What the task requires - Repeat the records below exactly, leaving out every picture.

Provided entries -
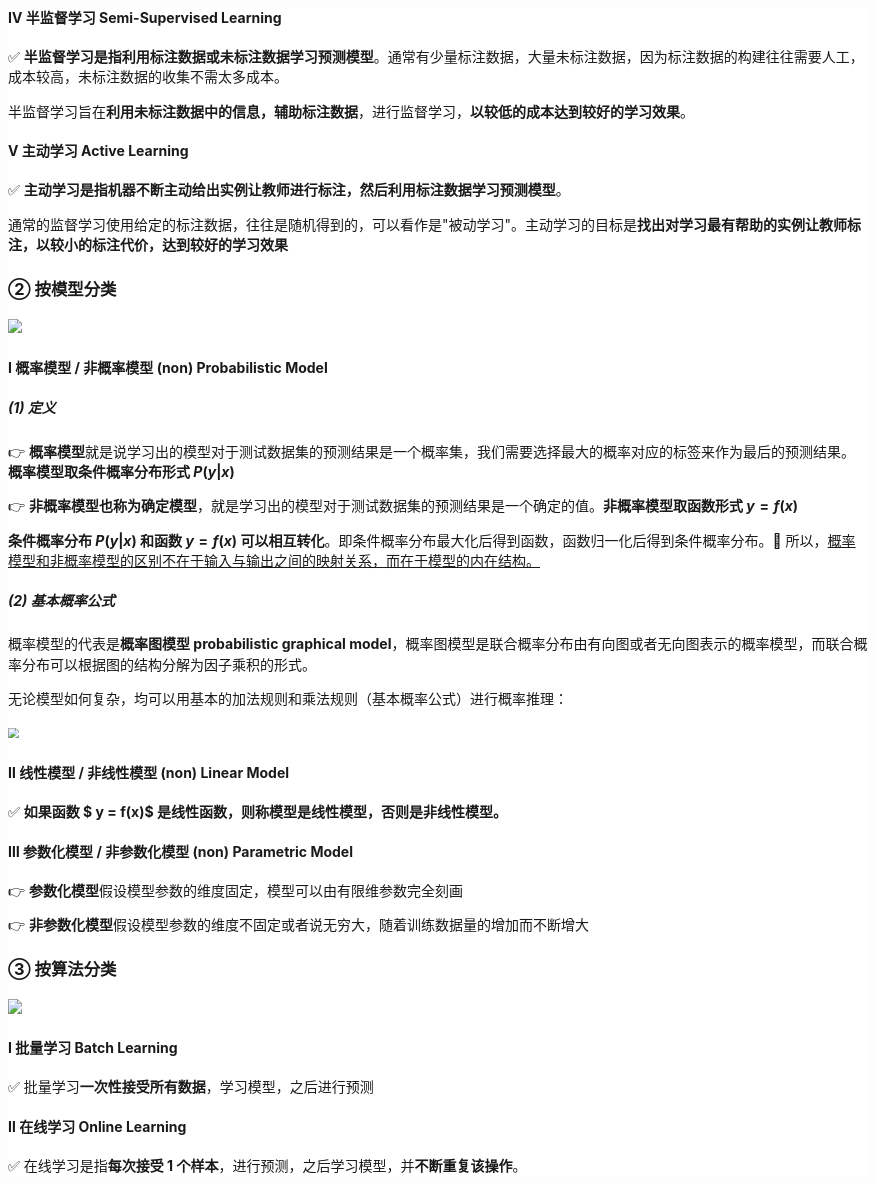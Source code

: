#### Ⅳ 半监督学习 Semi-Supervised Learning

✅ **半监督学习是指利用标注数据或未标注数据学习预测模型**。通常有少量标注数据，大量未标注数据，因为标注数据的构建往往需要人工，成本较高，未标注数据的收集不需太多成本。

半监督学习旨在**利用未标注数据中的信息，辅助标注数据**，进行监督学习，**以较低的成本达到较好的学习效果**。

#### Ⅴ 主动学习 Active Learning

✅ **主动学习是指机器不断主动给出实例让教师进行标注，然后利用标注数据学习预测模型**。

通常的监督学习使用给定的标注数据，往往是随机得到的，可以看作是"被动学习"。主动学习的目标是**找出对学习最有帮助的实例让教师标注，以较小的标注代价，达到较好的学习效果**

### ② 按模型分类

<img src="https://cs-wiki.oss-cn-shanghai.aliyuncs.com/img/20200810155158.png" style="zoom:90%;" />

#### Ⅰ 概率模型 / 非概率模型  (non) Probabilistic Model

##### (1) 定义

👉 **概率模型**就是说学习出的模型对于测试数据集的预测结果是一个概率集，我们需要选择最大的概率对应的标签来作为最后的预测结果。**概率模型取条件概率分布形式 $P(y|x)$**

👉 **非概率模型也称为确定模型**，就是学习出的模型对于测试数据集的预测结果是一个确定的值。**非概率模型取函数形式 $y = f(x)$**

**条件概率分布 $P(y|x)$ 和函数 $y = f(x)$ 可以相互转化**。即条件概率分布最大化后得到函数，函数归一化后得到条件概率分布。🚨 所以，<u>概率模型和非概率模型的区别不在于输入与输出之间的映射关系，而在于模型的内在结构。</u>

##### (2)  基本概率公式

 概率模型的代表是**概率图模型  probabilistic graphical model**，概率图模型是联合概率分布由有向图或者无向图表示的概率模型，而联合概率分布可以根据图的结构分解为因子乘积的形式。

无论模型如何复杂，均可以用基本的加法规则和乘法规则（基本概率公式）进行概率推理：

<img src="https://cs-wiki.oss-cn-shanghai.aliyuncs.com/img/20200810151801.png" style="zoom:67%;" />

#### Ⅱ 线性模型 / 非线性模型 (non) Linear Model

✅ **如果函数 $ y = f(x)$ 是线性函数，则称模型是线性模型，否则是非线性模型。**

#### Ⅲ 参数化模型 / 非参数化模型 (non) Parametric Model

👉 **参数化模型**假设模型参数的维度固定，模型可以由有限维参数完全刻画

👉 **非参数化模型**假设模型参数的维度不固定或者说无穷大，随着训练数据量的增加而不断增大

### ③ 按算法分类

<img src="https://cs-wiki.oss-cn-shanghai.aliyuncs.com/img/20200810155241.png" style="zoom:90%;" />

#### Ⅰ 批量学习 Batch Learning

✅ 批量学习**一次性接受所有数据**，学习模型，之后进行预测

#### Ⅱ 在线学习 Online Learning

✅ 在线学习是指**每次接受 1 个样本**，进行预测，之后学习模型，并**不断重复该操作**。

Written response -
Source code

:#### Ⅳ 半监督学习 Semi-Supervised Learning

✅ **半监督学习是指利用标注数据或未标注数据学习预测模型**。通常有少量标注数据，大量未标注数据，因为标注数据的构建往往需要人工，成本较高，未标注数据的收集不需太多成本。

半监督学习旨在**利用未标注数据中的信息，辅助标注数据**，进行监督学习，**以较低的成本达到较好的学习效果**。

#### Ⅴ 主动学习 Active Learning

✅ **主动学习是指机器不断主动给出实例让教师进行标注，然后利用标注数据学习预测模型**。

通常的监督学习使用给定的标注数据，往往是随机得到的，可以看作是"被动学习"。主动学习的目标是**找出对学习最有帮助的实例让教师标注，以较小的标注代价，达到较好的学习效果**

### ② 按模型分类

<img src="https://cs-wiki.oss-cn-shanghai.aliyuncs.com/img/20200810155158.png" style="zoom:90%;" />

#### Ⅰ 概率模型 / 非概率模型  (non) Probabilistic Model

##### (1) 定义

👉 **概率模型**就是说学习出的模型对于测试数据集的预测结果是一个概率集，我们需要选择最大的概率对应的标签来作为最后的预测结果。**概率模型取条件概率分布形式 $P(y|x)$**

👉 **非概率模型也称为确定模型**，就是学习出的模型对于测试数据集的预测结果是一个确定的值。**非概率模型取函数形式 $y = f(x)$**

**条件概率分布 $P(y|x)$ 和函数 $y = f(x)$ 可以相互转化**。即条件概率分布最大化后得到函数，函数归一化后得到条件概率分布。🚨 所以，<u>概率模型和非概率模型的区别不在于输入与输出之间的映射关系，而在于模型的内在结构。</u>

##### (2)  基本概率公式

 概率模型的代表是**概率图模型  probabilistic graphical model**，概率图模型是联合概率分布由有向图或者无向图表示的概率模型，而联合概率分布可以根据图的结构分解为因子乘积的形式。

无论模型如何复杂，均可以用基本的加法规则和乘法规则（基本概率公式）进行概率推理：

<img src="https://cs-wiki.oss-cn-shanghai.aliyuncs.com/img/20200810151801.png" style="zoom:67%;" />

#### Ⅱ 线性模型 / 非线性模型 (non) Linear Model

✅ **如果函数 $ y = f(x)$ 是线性函数，则称模型是线性模型，否则是非线性模型。**

#### Ⅲ 参数化模型 / 非参数化模型 (non) Parametric Model

👉 **参数化模型**假设模型参数的维度固定，模型可以由有限维参数完全刻画

👉 **非参数化模型**假设模型参数的维度不固定或者说无穷大，随着训练数据量的增加而不断增大

### ③ 按算法分类

<img src="https://cs-wiki.oss-cn-shanghai.aliyuncs.com/img/20200810155241.png" style="zoom:90%;" />

#### Ⅰ 批量学习 Batch Learning

✅ 批量学习**一次性接受所有数据**，学习模型，之后进行预测

#### Ⅱ 在线学习 Online Learning

✅ 在线学习是指**每次接受 1 个样本**，进行预测，之后学习模型，并**不断重复该操作**。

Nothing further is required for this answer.